*** Opening of Entries shown ***

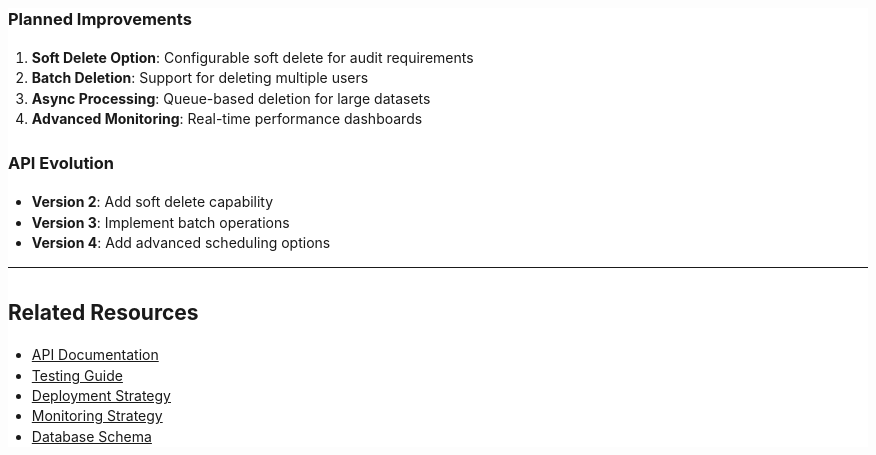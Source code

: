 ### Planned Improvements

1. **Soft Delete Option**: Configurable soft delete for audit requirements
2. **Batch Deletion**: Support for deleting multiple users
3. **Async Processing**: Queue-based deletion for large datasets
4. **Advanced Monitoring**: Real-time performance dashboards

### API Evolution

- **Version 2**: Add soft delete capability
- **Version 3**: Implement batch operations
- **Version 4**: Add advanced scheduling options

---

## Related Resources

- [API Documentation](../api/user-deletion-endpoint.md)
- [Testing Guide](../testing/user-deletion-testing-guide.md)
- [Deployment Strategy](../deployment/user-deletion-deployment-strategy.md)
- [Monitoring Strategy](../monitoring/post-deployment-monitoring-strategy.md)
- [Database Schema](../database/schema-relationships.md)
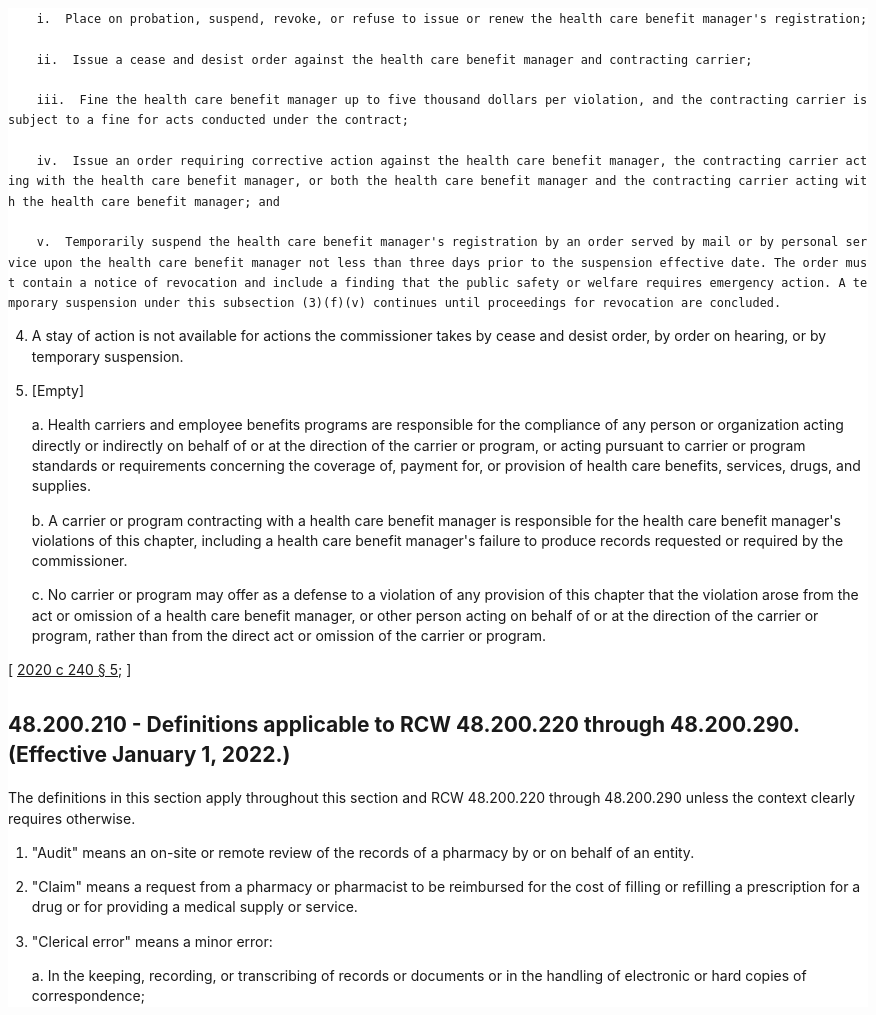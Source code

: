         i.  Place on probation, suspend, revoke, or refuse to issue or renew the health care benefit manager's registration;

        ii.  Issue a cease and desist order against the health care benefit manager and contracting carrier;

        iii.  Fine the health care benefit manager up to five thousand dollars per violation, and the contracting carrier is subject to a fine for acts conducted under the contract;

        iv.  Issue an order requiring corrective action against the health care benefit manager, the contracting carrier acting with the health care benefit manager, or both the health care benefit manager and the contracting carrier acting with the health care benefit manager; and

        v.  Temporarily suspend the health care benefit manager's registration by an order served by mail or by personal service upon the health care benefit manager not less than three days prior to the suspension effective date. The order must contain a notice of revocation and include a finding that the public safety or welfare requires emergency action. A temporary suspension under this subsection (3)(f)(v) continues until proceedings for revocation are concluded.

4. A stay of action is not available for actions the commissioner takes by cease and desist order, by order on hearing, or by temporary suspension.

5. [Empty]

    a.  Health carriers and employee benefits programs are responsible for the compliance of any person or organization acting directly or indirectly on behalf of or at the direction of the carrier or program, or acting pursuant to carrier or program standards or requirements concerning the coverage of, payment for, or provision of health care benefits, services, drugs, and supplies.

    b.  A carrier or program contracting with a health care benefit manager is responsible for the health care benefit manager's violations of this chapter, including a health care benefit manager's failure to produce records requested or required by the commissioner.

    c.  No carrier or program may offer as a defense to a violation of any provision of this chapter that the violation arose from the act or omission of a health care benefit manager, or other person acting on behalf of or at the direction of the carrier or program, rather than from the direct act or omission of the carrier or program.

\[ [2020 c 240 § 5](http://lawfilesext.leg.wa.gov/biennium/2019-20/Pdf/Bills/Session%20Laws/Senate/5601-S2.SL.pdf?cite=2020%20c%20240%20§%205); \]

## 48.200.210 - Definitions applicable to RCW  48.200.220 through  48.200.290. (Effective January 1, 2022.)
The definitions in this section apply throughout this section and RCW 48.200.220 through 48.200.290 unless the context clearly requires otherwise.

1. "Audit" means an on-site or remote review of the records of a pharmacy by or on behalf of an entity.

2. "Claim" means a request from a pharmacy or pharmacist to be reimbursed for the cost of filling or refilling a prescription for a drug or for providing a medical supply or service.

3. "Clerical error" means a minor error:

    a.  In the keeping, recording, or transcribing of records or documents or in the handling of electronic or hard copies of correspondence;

*** Close of Entries shown ***

**Brief**:
In the listing above, find each line where "strategy" occurs and copy it.

**Output for this task**:
- [Deployment Strategy](../deployment/user-deletion-deployment-strategy.md)
- [Monitoring Strategy](../monitoring/post-deployment-monitoring-strategy.md)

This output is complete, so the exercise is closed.